Ian Bronson Albery (born 21 September 1936) is an English theatre consultant, manager, and producer. He is a former chief executive of Sadler's Wells Theatre (1994-2002), and was in charge of the Donmar Warehouse from 1961 to 1989.

He is the son of Sir Donald Albery, a prolific theatre manager.
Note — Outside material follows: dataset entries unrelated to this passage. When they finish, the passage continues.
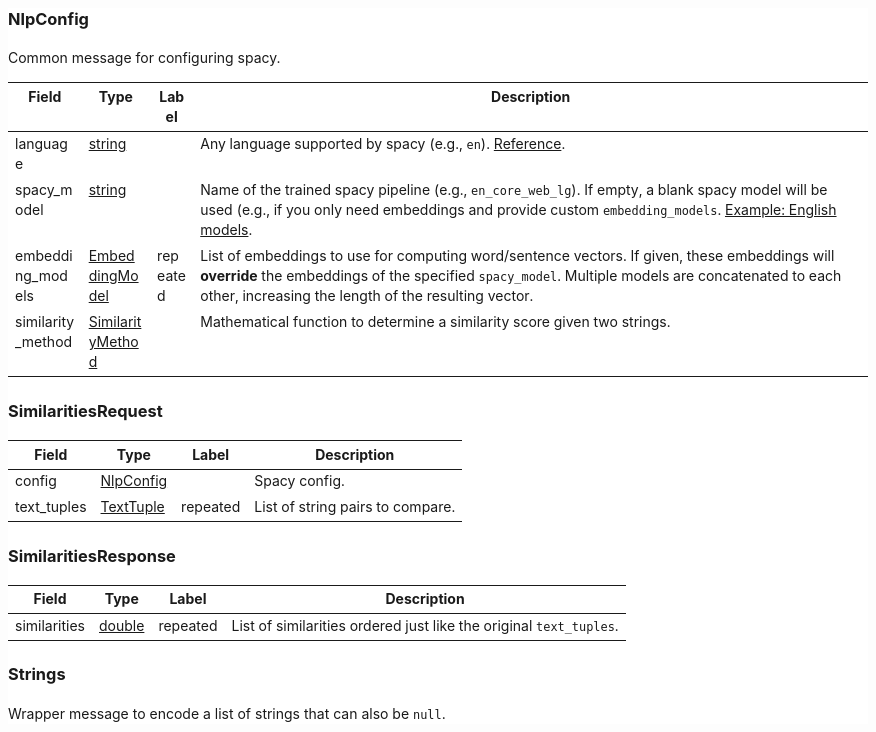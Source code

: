 




<a name="arg_services-nlp-v1-NlpConfig"></a>

### NlpConfig
Common message for configuring spacy.


| Field | Type | Label | Description |
| ----- | ---- | ----- | ----------- |
| language | [string](#string) |  | Any language supported by spacy (e.g., `en`). [Reference](https://spacy.io/usage/models#languages). |
| spacy_model | [string](#string) |  | Name of the trained spacy pipeline (e.g., `en_core_web_lg`). If empty, a blank spacy model will be used (e.g., if you only need embeddings and provide custom `embedding_models`. [Example: English models](https://spacy.io/models/en). |
| embedding_models | [EmbeddingModel](#arg_services-nlp-v1-EmbeddingModel) | repeated | List of embeddings to use for computing word/sentence vectors. If given, these embeddings will **override** the embeddings of the specified `spacy_model`. Multiple models are concatenated to each other, increasing the length of the resulting vector. |
| similarity_method | [SimilarityMethod](#arg_services-nlp-v1-SimilarityMethod) |  | Mathematical function to determine a similarity score given two strings. |






<a name="arg_services-nlp-v1-SimilaritiesRequest"></a>

### SimilaritiesRequest



| Field | Type | Label | Description |
| ----- | ---- | ----- | ----------- |
| config | [NlpConfig](#arg_services-nlp-v1-NlpConfig) |  | Spacy config. |
| text_tuples | [TextTuple](#arg_services-nlp-v1-TextTuple) | repeated | List of string pairs to compare. |






<a name="arg_services-nlp-v1-SimilaritiesResponse"></a>

### SimilaritiesResponse



| Field | Type | Label | Description |
| ----- | ---- | ----- | ----------- |
| similarities | [double](#double) | repeated | List of similarities ordered just like the original `text_tuples`. |






<a name="arg_services-nlp-v1-Strings"></a>

### Strings
Wrapper message to encode a list of strings that can also be `null`.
From 1958 through 1972, Ian Albery served as stage manager, production manager, or technical director for more than 100 West End theatre productions, including:

 West Side Story
 Irma La Douce
 The World of Suzie Wong
 Oliver!
 The Miracle Worker
 Sparrers Can't Sing
 Beyond the Fringe
 La Bonne Soupe
 Blitz!
 Fiorello!
 A Severed Head
 The Poker Session
 Who's Afraid of Virginia Woolf?
 Instant Marriage
 Portrait of a Queen
 Jorrocks
 The Prime of Miss Jean Brodie
 The Italian Girl
 Hadrian VII
 Man of La Mancha
 Anne of Green Gables
 Conduct Unbecoming
 The Mandrake
 Poor Horace
 Popkiss

Albery has served as managing director at the Piccadilly Theatre, the vice-chairman of the Association of British Theatre Technicians, and as an executive member of the Society of West End Theatre.

Personal life
Albery married  actress Barbara Yu Ling Lee (died 1997) in 1966. They had two sons before the marriage ended in divorce. He has a daughter from a later relationship with costume designer Jenny Beavan. In 2003 he married Judy Monahan.